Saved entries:

+-------+

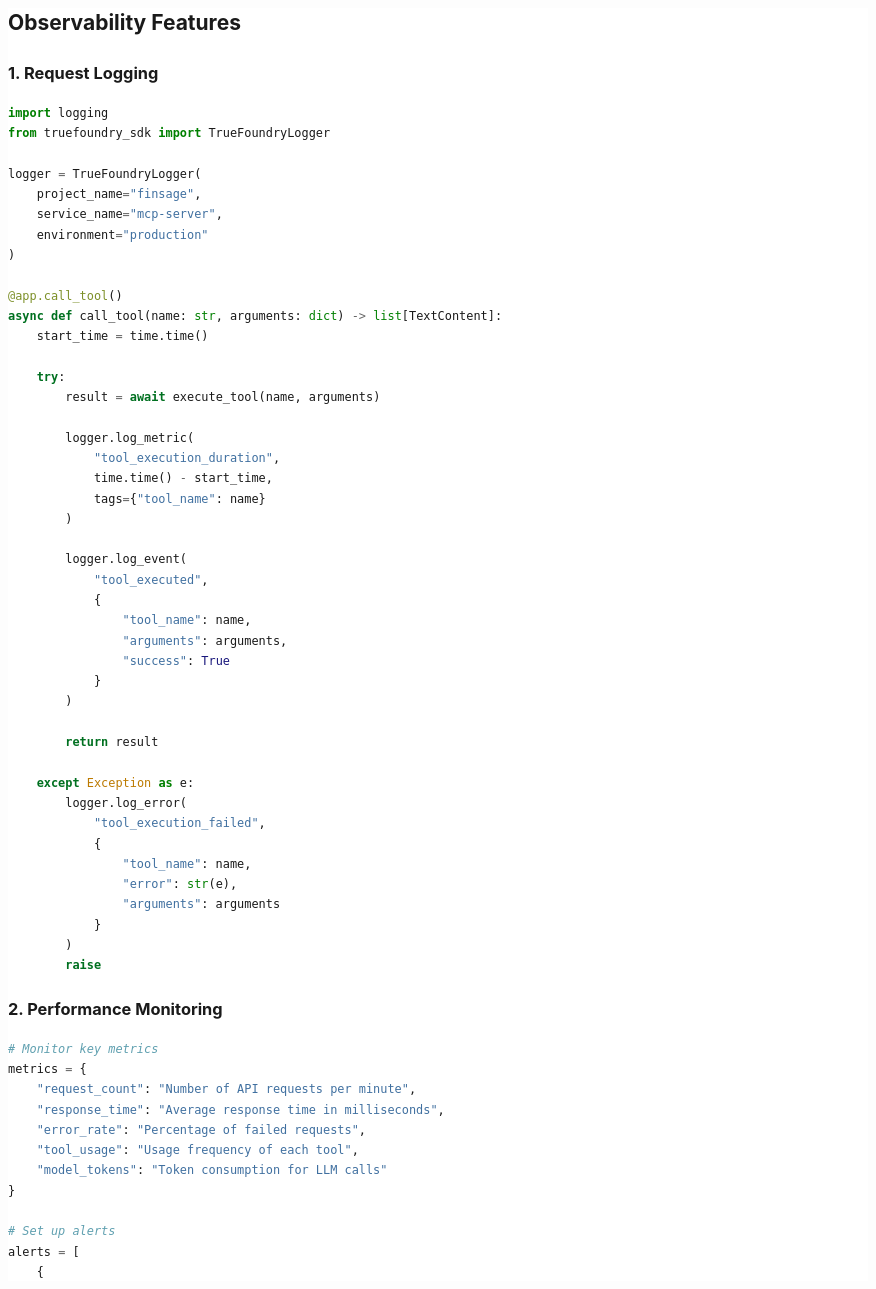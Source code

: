 ## Observability Features

### 1. Request Logging
```python
import logging
from truefoundry_sdk import TrueFoundryLogger

logger = TrueFoundryLogger(
    project_name="finsage",
    service_name="mcp-server",
    environment="production"
)

@app.call_tool()
async def call_tool(name: str, arguments: dict) -> list[TextContent]:
    start_time = time.time()
    
    try:
        result = await execute_tool(name, arguments)
        
        logger.log_metric(
            "tool_execution_duration",
            time.time() - start_time,
            tags={"tool_name": name}
        )
        
        logger.log_event(
            "tool_executed",
            {
                "tool_name": name,
                "arguments": arguments,
                "success": True
            }
        )
        
        return result
        
    except Exception as e:
        logger.log_error(
            "tool_execution_failed",
            {
                "tool_name": name,
                "error": str(e),
                "arguments": arguments
            }
        )
        raise
```

### 2. Performance Monitoring
```python
# Monitor key metrics
metrics = {
    "request_count": "Number of API requests per minute",
    "response_time": "Average response time in milliseconds",
    "error_rate": "Percentage of failed requests",
    "tool_usage": "Usage frequency of each tool",
    "model_tokens": "Token consumption for LLM calls"
}

# Set up alerts
alerts = [
    {
```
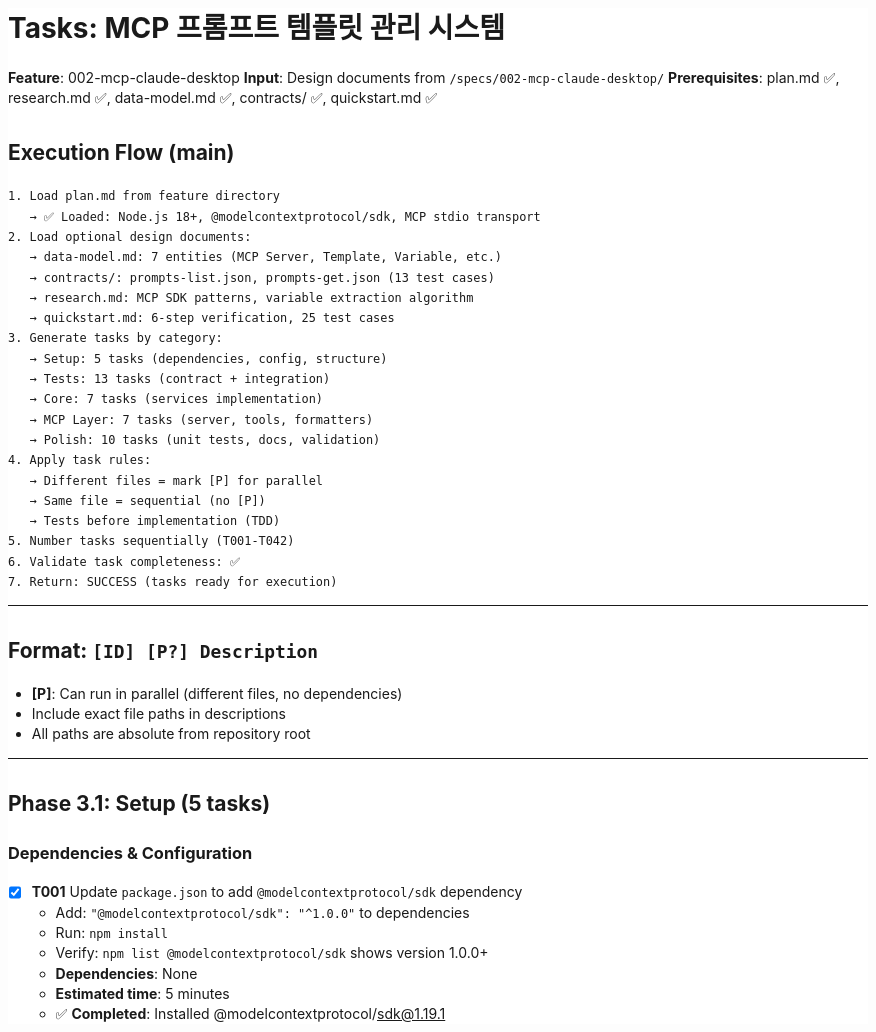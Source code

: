 # Tasks: MCP 프롬프트 템플릿 관리 시스템

**Feature**: 002-mcp-claude-desktop
**Input**: Design documents from `/specs/002-mcp-claude-desktop/`
**Prerequisites**: plan.md ✅, research.md ✅, data-model.md ✅, contracts/ ✅, quickstart.md ✅

## Execution Flow (main)
```
1. Load plan.md from feature directory
   → ✅ Loaded: Node.js 18+, @modelcontextprotocol/sdk, MCP stdio transport
2. Load optional design documents:
   → data-model.md: 7 entities (MCP Server, Template, Variable, etc.)
   → contracts/: prompts-list.json, prompts-get.json (13 test cases)
   → research.md: MCP SDK patterns, variable extraction algorithm
   → quickstart.md: 6-step verification, 25 test cases
3. Generate tasks by category:
   → Setup: 5 tasks (dependencies, config, structure)
   → Tests: 13 tasks (contract + integration)
   → Core: 7 tasks (services implementation)
   → MCP Layer: 7 tasks (server, tools, formatters)
   → Polish: 10 tasks (unit tests, docs, validation)
4. Apply task rules:
   → Different files = mark [P] for parallel
   → Same file = sequential (no [P])
   → Tests before implementation (TDD)
5. Number tasks sequentially (T001-T042)
6. Validate task completeness: ✅
7. Return: SUCCESS (tasks ready for execution)
```

---

## Format: `[ID] [P?] Description`
- **[P]**: Can run in parallel (different files, no dependencies)
- Include exact file paths in descriptions
- All paths are absolute from repository root

---

## Phase 3.1: Setup (5 tasks)

### Dependencies & Configuration

- [x] **T001** Update `package.json` to add `@modelcontextprotocol/sdk` dependency
  - Add: `"@modelcontextprotocol/sdk": "^1.0.0"` to dependencies
  - Run: `npm install`
  - Verify: `npm list @modelcontextprotocol/sdk` shows version 1.0.0+
  - **Dependencies**: None
  - **Estimated time**: 5 minutes
  - ✅ **Completed**: Installed @modelcontextprotocol/sdk@1.19.1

+-------+

-- ACTIVITY --
What's needed is every record restated exactly, pictures excluded.

-- RESULT BELOW --
Source code

: ## Observability Features

### 1. Request Logging
```python
import logging
from truefoundry_sdk import TrueFoundryLogger

logger = TrueFoundryLogger(
    project_name="finsage",
    service_name="mcp-server",
    environment="production"
)

@app.call_tool()
async def call_tool(name: str, arguments: dict) -> list[TextContent]:
    start_time = time.time()
    
    try:
        result = await execute_tool(name, arguments)
        
        logger.log_metric(
            "tool_execution_duration",
            time.time() - start_time,
            tags={"tool_name": name}
        )
        
        logger.log_event(
            "tool_executed",
            {
                "tool_name": name,
                "arguments": arguments,
                "success": True
            }
        )
        
        return result
        
    except Exception as e:
        logger.log_error(
            "tool_execution_failed",
            {
                "tool_name": name,
                "error": str(e),
                "arguments": arguments
            }
        )
        raise
```

### 2. Performance Monitoring
```python
# Monitor key metrics
metrics = {
    "request_count": "Number of API requests per minute",
    "response_time": "Average response time in milliseconds",
    "error_rate": "Percentage of failed requests",
    "tool_usage": "Usage frequency of each tool",
    "model_tokens": "Token consumption for LLM calls"
}

# Set up alerts
alerts = [
    {
```
Source code

: # Tasks: MCP 프롬프트 템플릿 관리 시스템

**Feature**: 002-mcp-claude-desktop
**Input**: Design documents from `/specs/002-mcp-claude-desktop/`
**Prerequisites**: plan.md ✅, research.md ✅, data-model.md ✅, contracts/ ✅, quickstart.md ✅

## Execution Flow (main)
```
1. Load plan.md from feature directory
   → ✅ Loaded: Node.js 18+, @modelcontextprotocol/sdk, MCP stdio transport
2. Load optional design documents:
   → data-model.md: 7 entities (MCP Server, Template, Variable, etc.)
   → contracts/: prompts-list.json, prompts-get.json (13 test cases)
   → research.md: MCP SDK patterns, variable extraction algorithm
   → quickstart.md: 6-step verification, 25 test cases
3. Generate tasks by category:
   → Setup: 5 tasks (dependencies, config, structure)
   → Tests: 13 tasks (contract + integration)
   → Core: 7 tasks (services implementation)
   → MCP Layer: 7 tasks (server, tools, formatters)
   → Polish: 10 tasks (unit tests, docs, validation)
4. Apply task rules:
   → Different files = mark [P] for parallel
   → Same file = sequential (no [P])
   → Tests before implementation (TDD)
5. Number tasks sequentially (T001-T042)
6. Validate task completeness: ✅
7. Return: SUCCESS (tasks ready for execution)
```

---

## Format: `[ID] [P?] Description`
- **[P]**: Can run in parallel (different files, no dependencies)
- Include exact file paths in descriptions
- All paths are absolute from repository root

---

## Phase 3.1: Setup (5 tasks)

### Dependencies & Configuration

- [x] **T001** Update `package.json` to add `@modelcontextprotocol/sdk` dependency
  - Add: `"@modelcontextprotocol/sdk": "^1.0.0"` to dependencies
  - Run: `npm install`
  - Verify: `npm list @modelcontextprotocol/sdk` shows version 1.0.0+
  - **Dependencies**: None
  - **Estimated time**: 5 minutes
  - ✅ **Completed**: Installed @modelcontextprotocol/sdk@1.19.1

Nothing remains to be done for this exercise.